First off, for databases with only a primary filegroup, how many files were there in that filegroup?
- 24 files: 3 databases
- 20 files: 1 database
- 16 files: 3 databases
- 15 files: 1 database
- 12 files: 1 database
- 10 files: 1 database
- 8 files: 10 databases
- 7 files: 1 database
- 6 files: 50 databases
- 5 files: 6 databases
- 4 files: 56 databases
- 3 files: 27 databases
- 2 files: 67 databases
- 1 file: 16121 databases
Unsurprisingly, single file plus single filegroup is the most common physical layout. We see this over and over, regardless of the size of the database.
As your databases start to increase in size, you need to consider splitting them up (note I’m not using the overloaded term ‘partitioning’) to allow you to do:
- Targeted restores in the event of wholesale data loss, helping to reduce downtime. If you have multiple filegroups, you can potentially do a partial restore of only the data required to get the OLTP portion of your workload up and running, restoring the rest of the filegroups later.
- Targeted maintenance to reduce the time and resources necessary to manage fragmentation. If your indexes are split of multiple filegroups (using partitioning) you can rebuild or reorganize just the index portion that has fragmentation.
- Targeted performance management. If your workload uses/affects multiple portions of your database, it may be beneficial to place those different portions of the database on different sections of your I/O subsystem.
None of these things can be done with a single file plus single filegroup database.
Data Files vs. Filegroups
This is really interesting. The majority of databases that had more than one filegroup had the number of data files equal to the number of filegroups. I was prepared for this, with quite a few respondents pointing this out in their data and explaining that the database is from a third-party vendor application.
As a general rule of thumb, I recommend each filegroup having 2-4 data files, as this will give overall better I/O performance than a single data file. I’ve seen this over and over on client systems and you can see quite a few data points on the graph above reflecting that too. I also have some empirical evidence from various performance tests I’ve done (narrow scenarios, but definite proof-points):
Note that I didn’t include tempdb in this survey. Tempdb is a whole different kettle of fish (excellent British phrase!), where multiple data files can be required to alleviate in-memory contention for allocation bitmaps (classic PAGELATCH_UP/EX contention). For tempdb guidelines see: Tempdb configuration survey results and advice.
Data Files vs. Database Size
This is also really interesting. Without knowing what these databases are being used for, it seems that many of these databases have too many files for the size of the database (my gut feel, based on experience). My guess is that the file/filegroup layout was chosen based on rules that don’t equate to the normal reasons for having multiple file/filegroups, as I described above. What’s particularly surprising is the number of database less than 1-GB in size that have many, many data files.

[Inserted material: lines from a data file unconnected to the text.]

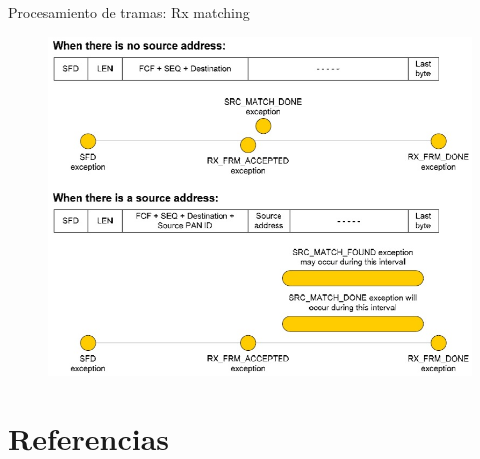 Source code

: \documentclass[aspectratio=169]{beamer}
\begin{document}
\begin{frame}{Procesamiento de tramas: Rx matching}
	\begin{figure}[H]
		\includegraphics[height=.95\textheight]{./imagenes/matching.jpg}
	\end{figure}	
\end{frame}


\section{Referencias}
\end{document}
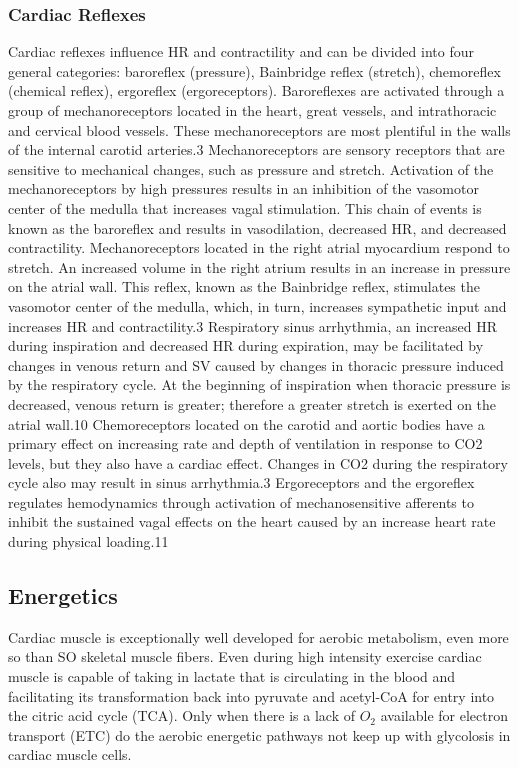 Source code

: \subsubsection{Cardiac Reflexes} %
Cardiac reflexes influence HR and contractility and can be divided into four general categories: baroreflex (pressure), Bainbridge reflex (stretch), chemoreflex (chemical reflex), ergoreflex (ergoreceptors). 
Baroreflexes are activated through a group of mechanoreceptors located in the heart, great vessels, and intrathoracic and cervical blood vessels. These mechanoreceptors are most plentiful in the walls of the internal carotid arteries.3 Mechanoreceptors are sensory receptors that are sensitive to mechanical changes, such as pressure and stretch. Activation of the mechanoreceptors by high pressures results in an inhibition of the vasomotor center of the medulla that increases vagal stimulation. This chain of events is known as the baroreflex and results in vasodilation, decreased HR, and decreased contractility.
Mechanoreceptors located in the right atrial myocardium respond to stretch. An increased volume in the right atrium results in an increase in pressure on the atrial wall. This reflex, known as the Bainbridge reflex, stimulates the vasomotor center of the medulla, which, in turn, increases sympathetic input and increases HR and contractility.3 Respiratory sinus arrhythmia, an increased HR during inspiration and decreased HR during expiration, may be facilitated by changes in venous return and SV caused by changes in thoracic pressure induced by the respiratory cycle. At the beginning of inspiration when thoracic pressure is decreased, venous return is greater; therefore a greater stretch is exerted on the atrial wall.10
Chemoreceptors located on the carotid and aortic bodies have a primary effect on increasing rate and depth of ventilation in response to CO2 levels, but they also have a cardiac effect. Changes in CO2 during the respiratory cycle also may result in sinus arrhythmia.3
Ergoreceptors and the ergoreflex regulates hemodynamics through activation of mechanosensitive afferents to inhibit the sustained vagal effects on the heart caused by an increase heart rate during physical loading.11


\subsection{Energetics}

Cardiac muscle is exceptionally well developed for aerobic metabolism, even more so than SO skeletal muscle fibers. Even during high intensity exercise cardiac muscle is capable of taking in lactate that is circulating in the blood and facilitating its transformation back into pyruvate and acetyl-CoA for entry into the citric acid cycle (TCA). Only when there is a lack of $O_2$ available for electron transport (ETC) do the aerobic energetic pathways not keep up with glycolosis in cardiac muscle cells.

So how many data files and filegroups should you have? There’s no right answer, and the sweet spot is going to vary for all of you.

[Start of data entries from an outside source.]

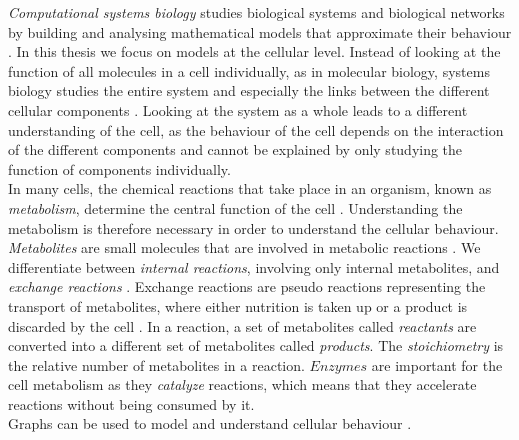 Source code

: \textit{Computational systems biology} studies biological systems and biological networks by building and analysing mathematical models that approximate their behaviour \cite{intro_computational_systems_biology}. In this thesis we focus on models at the cellular level.
Instead of looking at the function of all molecules in a cell individually, as in molecular biology, systems biology studies the entire system and especially the links between the different cellular components \cite{palsson_systems_biology}. 
Looking at the system as a whole leads to a different understanding of the cell, as the behaviour of the cell depends on the interaction of the different components \cite{intro_computational_systems_biology} and cannot be explained by only studying the function of components individually.\\
In many cells, the chemical reactions that take place in an organism, known as \textit{metabolism}, determine the central function of the cell \cite{intro_computational_systems_biology}. Understanding the metabolism is therefore necessary in order to understand the cellular behaviour. 
\textit{Metabolites} are small molecules that are involved in metabolic reactions \cite{intro_computational_systems_biology}. We differentiate between \textit{internal reactions}, involving only internal metabolites, and \textit{exchange reactions}%
. Exchange reactions are pseudo reactions representing the transport of metabolites, where either nutrition is taken up or a product is discarded by the cell \cite{fba_applications_and_challenges} . 
In a reaction, a set of metabolites called \textit{reactants} are converted into a different set of metabolites called \textit{products}. The \textit{stoichiometry} is the relative number of metabolites in a reaction. $Enzymes$ are important for the cell metabolism as they \textit{catalyze} reactions, which means that they accelerate reactions without being consumed by it.\\
Graphs can be used to model and understand cellular behaviour \cite{intro_computational_systems_biology}.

Some general rules of thumb:
- As your databases get larger, it becomes more likely that you’re going to need multiple files and filegroups
- Multiple filegroups give you enhanced possibilities for targeted disaster recovery, easier manageability, and I/O subsystem placement
- Each filegroup should have 2-4 files at least, with tempdb being a special case
Whatever you do, don’t forget to test to figure out the optimal configuration for your workload.